Starting from the line with "Q - Move left" and going up to and including the line with "The dataset contains", copy the listing below exactly. Leave all images out.

--- START ---

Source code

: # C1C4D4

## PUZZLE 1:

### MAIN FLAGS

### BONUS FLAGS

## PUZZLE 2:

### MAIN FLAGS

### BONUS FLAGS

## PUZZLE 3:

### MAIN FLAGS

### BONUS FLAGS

--- END ---
--- START ---

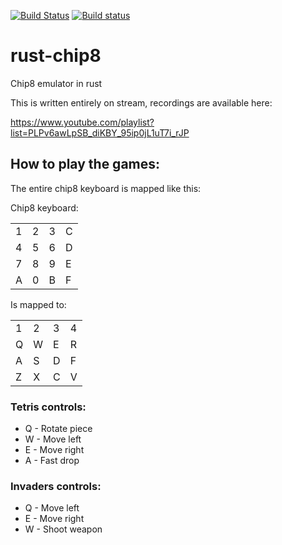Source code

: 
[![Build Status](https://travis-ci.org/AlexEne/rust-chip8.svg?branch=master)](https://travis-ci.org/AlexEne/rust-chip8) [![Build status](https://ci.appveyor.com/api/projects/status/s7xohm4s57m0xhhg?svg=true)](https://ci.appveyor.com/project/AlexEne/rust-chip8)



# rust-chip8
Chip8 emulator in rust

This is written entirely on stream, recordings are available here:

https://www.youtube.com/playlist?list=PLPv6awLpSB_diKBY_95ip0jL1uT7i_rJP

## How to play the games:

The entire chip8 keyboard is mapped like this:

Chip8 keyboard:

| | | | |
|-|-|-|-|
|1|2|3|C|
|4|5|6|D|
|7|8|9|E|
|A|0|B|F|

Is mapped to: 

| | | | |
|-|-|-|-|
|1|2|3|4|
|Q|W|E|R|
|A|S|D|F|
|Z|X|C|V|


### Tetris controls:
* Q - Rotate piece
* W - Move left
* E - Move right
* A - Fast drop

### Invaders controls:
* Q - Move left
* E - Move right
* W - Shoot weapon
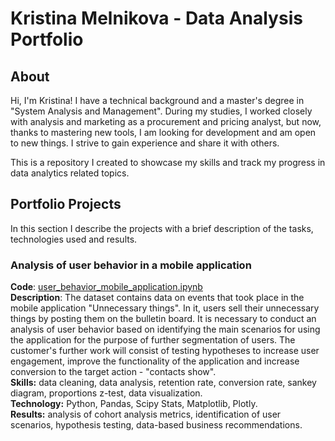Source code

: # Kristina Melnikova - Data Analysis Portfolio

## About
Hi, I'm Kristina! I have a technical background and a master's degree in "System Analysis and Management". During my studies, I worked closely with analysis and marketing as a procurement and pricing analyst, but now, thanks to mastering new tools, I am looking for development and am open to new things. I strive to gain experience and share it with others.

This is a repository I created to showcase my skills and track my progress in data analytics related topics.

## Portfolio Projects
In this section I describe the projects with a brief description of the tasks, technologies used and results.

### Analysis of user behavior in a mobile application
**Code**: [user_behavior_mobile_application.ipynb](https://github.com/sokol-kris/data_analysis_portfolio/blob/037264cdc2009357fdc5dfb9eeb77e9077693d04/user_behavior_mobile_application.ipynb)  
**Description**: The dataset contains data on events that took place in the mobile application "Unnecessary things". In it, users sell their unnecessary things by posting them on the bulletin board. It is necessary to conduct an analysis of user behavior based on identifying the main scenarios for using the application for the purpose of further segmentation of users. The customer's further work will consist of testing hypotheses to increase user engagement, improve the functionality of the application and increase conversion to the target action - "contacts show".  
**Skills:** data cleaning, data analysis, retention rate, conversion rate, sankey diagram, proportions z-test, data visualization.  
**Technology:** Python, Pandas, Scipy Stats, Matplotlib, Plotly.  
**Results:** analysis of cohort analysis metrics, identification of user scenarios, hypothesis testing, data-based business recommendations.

--- END ---

#### EXERCISE ANSWER
* Q - Move left
* E - Move right
* W - Shoot weapon
Source code

: # Kristina Melnikova - Data Analysis Portfolio

## About
Hi, I'm Kristina! I have a technical background and a master's degree in "System Analysis and Management". During my studies, I worked closely with analysis and marketing as a procurement and pricing analyst, but now, thanks to mastering new tools, I am looking for development and am open to new things. I strive to gain experience and share it with others.

This is a repository I created to showcase my skills and track my progress in data analytics related topics.

## Portfolio Projects
In this section I describe the projects with a brief description of the tasks, technologies used and results.

### Analysis of user behavior in a mobile application
**Code**: [user_behavior_mobile_application.ipynb](https://github.com/sokol-kris/data_analysis_portfolio/blob/037264cdc2009357fdc5dfb9eeb77e9077693d04/user_behavior_mobile_application.ipynb)  
**Description**: The dataset contains data on events that took place in the mobile application "Unnecessary things". In it, users sell their unnecessary things by posting them on the bulletin board. It is necessary to conduct an analysis of user behavior based on identifying the main scenarios for using the application for the purpose of further segmentation of users. The customer's further work will consist of testing hypotheses to increase user engagement, improve the functionality of the application and increase conversion to the target action - "contacts show".  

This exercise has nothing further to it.